Zhou Shijian, a senior expert on China-US trade from Tsinghua University, said that the move is a "proper and equal" counterattack to US trade investigations aimed at China.
"It's reasonable self-defense for China," Zhou said as he cited the US targeting imports of Chinese tires with massive duties in 2009.
"An eye for an eye is a sound way for China to face trade disputes with the US under WTO regulations."
The Obama administration imposed a 35-percent anti-dumping tariff on imported tires from China valued at about $1.8 billion, over three years. It will result in cutting China's tire exports to the US by more than 50 percent, and lead to possibly 100,000 job losses in China's domestic tire industry.
Li Zhongzhou, a former official from the Ministry of Commerce and a WTO expert from the EU-China Trade Project, also said that "China should strike back in its own good time as the US always stirs up investigations targeting China by routinely using trade remedy measures".

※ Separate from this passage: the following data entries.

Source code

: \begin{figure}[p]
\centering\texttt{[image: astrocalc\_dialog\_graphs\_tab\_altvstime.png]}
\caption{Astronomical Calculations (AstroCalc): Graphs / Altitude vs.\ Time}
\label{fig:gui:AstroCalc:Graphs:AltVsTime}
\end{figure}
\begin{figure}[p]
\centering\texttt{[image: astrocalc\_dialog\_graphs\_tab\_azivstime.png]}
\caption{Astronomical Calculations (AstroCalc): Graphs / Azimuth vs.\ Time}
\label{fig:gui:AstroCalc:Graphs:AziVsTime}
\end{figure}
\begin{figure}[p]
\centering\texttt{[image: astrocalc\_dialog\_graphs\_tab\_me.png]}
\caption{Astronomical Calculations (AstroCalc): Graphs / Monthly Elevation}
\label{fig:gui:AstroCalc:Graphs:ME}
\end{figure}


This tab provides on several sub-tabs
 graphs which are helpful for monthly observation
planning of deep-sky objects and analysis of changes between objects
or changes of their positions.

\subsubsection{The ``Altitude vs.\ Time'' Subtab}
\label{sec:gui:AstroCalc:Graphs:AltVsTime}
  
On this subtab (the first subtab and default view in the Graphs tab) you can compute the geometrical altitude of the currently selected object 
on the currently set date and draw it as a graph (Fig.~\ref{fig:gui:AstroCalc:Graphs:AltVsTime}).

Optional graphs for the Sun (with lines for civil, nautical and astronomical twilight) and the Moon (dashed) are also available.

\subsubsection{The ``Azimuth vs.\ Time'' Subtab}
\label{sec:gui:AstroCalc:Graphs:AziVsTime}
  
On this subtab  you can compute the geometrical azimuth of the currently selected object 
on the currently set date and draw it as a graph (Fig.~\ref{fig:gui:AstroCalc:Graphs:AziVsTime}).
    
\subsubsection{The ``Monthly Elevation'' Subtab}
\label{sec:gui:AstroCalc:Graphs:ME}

And "it's good to see that China has learnt to better use trade regulations to protect itself and respond to trade challenges", Zhou said.
However, Zhong Shi, an independent auto analyst based in Beijing, said that the duties will have a limited impact on US vehicle exports to China. GM Cadillac models do not have a large market share while Chrysler doesn't do much business in China, Zhong said.
GM's import volume is less than half of one percent of its domestic production in China, a company statement said on Wednesday.
"It's more of a signal that China is exerting pressure on US trade protectionist moves," Zhong said.
China imported 905,000 vehicles up to the end of November, year-on-year growth of 31 percent. Imports for the year are expected to pass the million mark. European automakers dominate the segment with about 60 percent market share.